Your goal:
Scan the lines below for the word "those". Copy each line you find it in.

———

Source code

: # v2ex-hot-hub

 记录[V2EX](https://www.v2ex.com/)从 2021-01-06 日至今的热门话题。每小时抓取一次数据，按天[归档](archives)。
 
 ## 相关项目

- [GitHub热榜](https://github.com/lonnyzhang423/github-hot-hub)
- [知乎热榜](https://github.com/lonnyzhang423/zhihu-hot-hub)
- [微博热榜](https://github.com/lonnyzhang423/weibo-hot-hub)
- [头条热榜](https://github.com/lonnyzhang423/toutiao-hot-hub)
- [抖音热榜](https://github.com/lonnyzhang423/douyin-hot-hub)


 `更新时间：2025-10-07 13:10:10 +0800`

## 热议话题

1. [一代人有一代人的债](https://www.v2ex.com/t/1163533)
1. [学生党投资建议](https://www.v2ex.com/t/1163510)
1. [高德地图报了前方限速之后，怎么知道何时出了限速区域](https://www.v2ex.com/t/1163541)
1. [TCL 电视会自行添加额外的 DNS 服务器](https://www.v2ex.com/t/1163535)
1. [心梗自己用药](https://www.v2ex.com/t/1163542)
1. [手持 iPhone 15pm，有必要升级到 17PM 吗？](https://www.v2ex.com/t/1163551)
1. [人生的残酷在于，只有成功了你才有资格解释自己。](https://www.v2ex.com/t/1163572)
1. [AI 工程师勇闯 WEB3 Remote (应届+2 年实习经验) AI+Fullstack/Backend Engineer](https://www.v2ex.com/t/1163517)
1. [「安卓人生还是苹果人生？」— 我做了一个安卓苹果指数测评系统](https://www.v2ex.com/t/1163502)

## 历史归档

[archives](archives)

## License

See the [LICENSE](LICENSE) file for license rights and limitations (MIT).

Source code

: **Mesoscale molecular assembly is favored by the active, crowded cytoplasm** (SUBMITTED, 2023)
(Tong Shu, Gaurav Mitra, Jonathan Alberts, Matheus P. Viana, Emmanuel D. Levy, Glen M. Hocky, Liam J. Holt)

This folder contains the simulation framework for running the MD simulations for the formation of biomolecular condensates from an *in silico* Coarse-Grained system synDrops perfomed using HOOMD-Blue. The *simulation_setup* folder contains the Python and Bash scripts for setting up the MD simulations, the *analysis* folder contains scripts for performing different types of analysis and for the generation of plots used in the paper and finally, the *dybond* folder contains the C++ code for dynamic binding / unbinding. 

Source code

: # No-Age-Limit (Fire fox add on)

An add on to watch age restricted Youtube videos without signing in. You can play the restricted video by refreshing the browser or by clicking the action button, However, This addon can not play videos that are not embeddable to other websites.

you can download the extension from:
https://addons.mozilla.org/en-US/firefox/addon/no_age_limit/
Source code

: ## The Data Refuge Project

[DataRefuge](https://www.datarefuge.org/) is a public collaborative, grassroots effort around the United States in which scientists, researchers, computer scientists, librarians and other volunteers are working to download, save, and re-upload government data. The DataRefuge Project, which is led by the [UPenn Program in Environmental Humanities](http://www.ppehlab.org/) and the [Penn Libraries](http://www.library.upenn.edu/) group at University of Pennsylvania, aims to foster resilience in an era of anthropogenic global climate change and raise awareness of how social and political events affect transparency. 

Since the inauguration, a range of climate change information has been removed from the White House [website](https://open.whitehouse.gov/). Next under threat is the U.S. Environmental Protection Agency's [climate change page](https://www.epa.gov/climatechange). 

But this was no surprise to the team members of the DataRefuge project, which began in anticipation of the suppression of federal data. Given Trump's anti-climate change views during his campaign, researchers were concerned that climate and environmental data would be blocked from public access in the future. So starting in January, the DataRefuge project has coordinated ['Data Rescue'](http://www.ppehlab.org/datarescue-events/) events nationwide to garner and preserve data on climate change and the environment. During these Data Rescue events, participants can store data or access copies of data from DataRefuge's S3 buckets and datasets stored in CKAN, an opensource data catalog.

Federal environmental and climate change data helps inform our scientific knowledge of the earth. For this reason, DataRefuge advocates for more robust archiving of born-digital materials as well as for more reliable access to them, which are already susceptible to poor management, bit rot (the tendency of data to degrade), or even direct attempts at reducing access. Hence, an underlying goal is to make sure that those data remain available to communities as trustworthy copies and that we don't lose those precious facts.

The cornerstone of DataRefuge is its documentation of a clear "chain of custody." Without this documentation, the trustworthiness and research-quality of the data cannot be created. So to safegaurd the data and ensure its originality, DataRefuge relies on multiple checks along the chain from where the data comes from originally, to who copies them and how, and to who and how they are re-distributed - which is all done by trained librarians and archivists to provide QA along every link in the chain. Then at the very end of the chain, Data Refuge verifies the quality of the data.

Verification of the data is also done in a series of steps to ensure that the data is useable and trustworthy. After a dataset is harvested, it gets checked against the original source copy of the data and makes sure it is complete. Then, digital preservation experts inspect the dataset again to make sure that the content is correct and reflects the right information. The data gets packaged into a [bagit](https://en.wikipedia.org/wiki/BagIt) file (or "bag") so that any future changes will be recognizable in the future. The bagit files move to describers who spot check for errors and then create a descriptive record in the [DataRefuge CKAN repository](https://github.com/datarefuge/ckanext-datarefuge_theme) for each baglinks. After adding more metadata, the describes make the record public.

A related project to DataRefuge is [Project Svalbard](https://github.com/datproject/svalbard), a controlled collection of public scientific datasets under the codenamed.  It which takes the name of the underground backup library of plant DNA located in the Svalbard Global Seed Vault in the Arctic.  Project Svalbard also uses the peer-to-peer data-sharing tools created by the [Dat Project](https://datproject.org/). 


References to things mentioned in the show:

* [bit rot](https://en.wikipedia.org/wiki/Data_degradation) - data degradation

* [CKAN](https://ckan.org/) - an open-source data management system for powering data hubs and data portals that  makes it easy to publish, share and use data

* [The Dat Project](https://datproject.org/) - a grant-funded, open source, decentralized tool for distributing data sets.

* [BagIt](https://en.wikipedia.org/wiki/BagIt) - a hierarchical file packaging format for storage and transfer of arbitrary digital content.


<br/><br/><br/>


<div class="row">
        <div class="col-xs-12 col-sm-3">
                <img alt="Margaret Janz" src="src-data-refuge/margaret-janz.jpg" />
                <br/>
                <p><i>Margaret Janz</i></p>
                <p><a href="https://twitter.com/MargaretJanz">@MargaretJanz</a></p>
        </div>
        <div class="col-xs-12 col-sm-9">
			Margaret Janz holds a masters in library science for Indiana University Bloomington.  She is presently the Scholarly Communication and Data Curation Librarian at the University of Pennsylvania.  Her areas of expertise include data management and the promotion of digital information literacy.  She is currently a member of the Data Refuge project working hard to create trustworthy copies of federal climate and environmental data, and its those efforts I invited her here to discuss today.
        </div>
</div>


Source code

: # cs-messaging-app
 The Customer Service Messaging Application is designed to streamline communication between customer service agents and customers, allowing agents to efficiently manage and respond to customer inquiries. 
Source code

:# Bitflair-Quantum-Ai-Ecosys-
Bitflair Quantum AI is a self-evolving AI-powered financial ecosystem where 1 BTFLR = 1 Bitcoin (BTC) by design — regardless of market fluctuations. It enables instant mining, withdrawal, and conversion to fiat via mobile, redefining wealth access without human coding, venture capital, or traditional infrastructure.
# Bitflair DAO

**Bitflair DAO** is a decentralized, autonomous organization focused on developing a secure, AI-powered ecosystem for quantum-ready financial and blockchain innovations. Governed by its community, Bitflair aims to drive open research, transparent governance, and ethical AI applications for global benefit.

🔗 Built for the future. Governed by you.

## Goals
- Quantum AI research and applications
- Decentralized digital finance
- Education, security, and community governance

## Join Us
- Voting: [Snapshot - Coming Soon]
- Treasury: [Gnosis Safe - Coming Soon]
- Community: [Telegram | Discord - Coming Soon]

———

Your response:
Federal environmental and climate change data helps inform our scientific knowledge of the earth. For this reason, DataRefuge advocates for more robust archiving of born-digital materials as well as for more reliable access to them, which are already susceptible to poor management, bit rot (the tendency of data to degrade), or even direct attempts at reducing access. Hence, an underlying goal is to make sure that those data remain available to communities as trustworthy copies and that we don't lose those precious facts.
			Margaret Janz holds a masters in library science for Indiana University Bloomington.  She is presently the Scholarly Communication and Data Curation Librarian at the University of Pennsylvania.  Her areas of expertise include data management and the promotion of digital information literacy.  She is currently a member of the Data Refuge project working hard to create trustworthy copies of federal climate and environmental data, and its those efforts I invited her here to discuss today.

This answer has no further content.